The 29-year-old was shocked to find that administrators had taken over the dry cleaners and there was no sign of her dress inside, so she posted a heart-wrenching plea on Facebook to try and recover it.
Saying that the dry cleaner she used “recently fell into crooked hands”, she wrote, “It seems that the dress was taken to be sold so it could be winging its way anywhere.”
“It was made by my Great Great Granny in 1870 (I altered the top) and I wore it in June 2016.
“Please share this far and wide in case anyone stumbles across it! I realise there are far greater issues in the world but it means the world to us.

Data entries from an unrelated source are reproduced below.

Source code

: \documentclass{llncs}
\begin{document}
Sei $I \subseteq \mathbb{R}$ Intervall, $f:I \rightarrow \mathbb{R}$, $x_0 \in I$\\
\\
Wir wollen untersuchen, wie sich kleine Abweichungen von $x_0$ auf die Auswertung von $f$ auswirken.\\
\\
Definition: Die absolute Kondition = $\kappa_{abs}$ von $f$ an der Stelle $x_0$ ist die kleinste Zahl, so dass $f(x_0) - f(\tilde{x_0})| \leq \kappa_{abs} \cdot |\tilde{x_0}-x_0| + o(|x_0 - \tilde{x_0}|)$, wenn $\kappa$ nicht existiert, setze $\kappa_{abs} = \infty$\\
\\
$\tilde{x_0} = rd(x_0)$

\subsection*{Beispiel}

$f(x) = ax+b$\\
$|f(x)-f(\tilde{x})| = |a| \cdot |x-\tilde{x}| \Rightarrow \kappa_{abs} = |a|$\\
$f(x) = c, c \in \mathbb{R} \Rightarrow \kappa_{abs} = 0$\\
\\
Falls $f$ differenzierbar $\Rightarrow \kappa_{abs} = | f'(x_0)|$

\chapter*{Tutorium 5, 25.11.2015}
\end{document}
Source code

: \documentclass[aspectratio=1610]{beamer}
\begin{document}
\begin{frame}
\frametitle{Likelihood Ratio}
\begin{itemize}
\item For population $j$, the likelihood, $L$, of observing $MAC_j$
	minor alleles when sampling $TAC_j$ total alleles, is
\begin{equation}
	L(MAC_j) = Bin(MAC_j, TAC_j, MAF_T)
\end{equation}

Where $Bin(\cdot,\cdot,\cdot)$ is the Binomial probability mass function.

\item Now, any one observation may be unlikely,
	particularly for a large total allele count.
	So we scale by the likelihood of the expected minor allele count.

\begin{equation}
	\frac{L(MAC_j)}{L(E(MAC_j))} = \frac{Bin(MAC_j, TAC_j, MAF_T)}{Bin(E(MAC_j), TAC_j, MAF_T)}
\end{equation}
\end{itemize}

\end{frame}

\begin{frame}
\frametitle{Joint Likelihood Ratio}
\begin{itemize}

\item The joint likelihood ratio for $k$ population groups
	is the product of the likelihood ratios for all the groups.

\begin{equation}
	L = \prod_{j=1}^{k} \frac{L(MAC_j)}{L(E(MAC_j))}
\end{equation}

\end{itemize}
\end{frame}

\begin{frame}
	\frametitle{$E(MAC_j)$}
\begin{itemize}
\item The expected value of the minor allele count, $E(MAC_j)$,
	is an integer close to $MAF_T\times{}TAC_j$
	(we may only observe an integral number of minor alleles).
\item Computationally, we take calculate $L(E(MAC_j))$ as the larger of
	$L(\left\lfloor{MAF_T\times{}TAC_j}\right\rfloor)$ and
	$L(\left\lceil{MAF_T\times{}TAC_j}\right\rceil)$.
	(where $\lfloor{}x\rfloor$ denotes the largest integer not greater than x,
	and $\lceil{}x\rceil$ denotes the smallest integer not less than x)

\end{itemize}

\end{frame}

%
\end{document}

More family memories need to be woven into its threads.”
The post has been shared close to 200k times, with well-wishers telling Tess that they’ve put the word out in their own hometowns – whether that be in England, the US or Australia.
Tess found the gorgeous wedding dress in her grandmother's attic and was shocked to see it was in perfect condition despite having been in storage for almost a century and a half.
"I didn't even know of its existence until my grandmother brought it up when I told her in August 2015 that Alfred and I had got engaged," she told the Daily Mail.
"I went up to the attic and found it in the box all wrapped up in tissue paper and when I held it up I couldn't believe it, it was just so beautiful and it didn't need all that much alteration."
After making small adjustments to the top of the gown, Tess wore it to say "I do" last year.
She and her husband Alfred tied the knot at a small church in Morham, a tiny parish in Scotland's east, after her great-grandmother Dora Torin, married a hat maker in nearby in Edinburgh.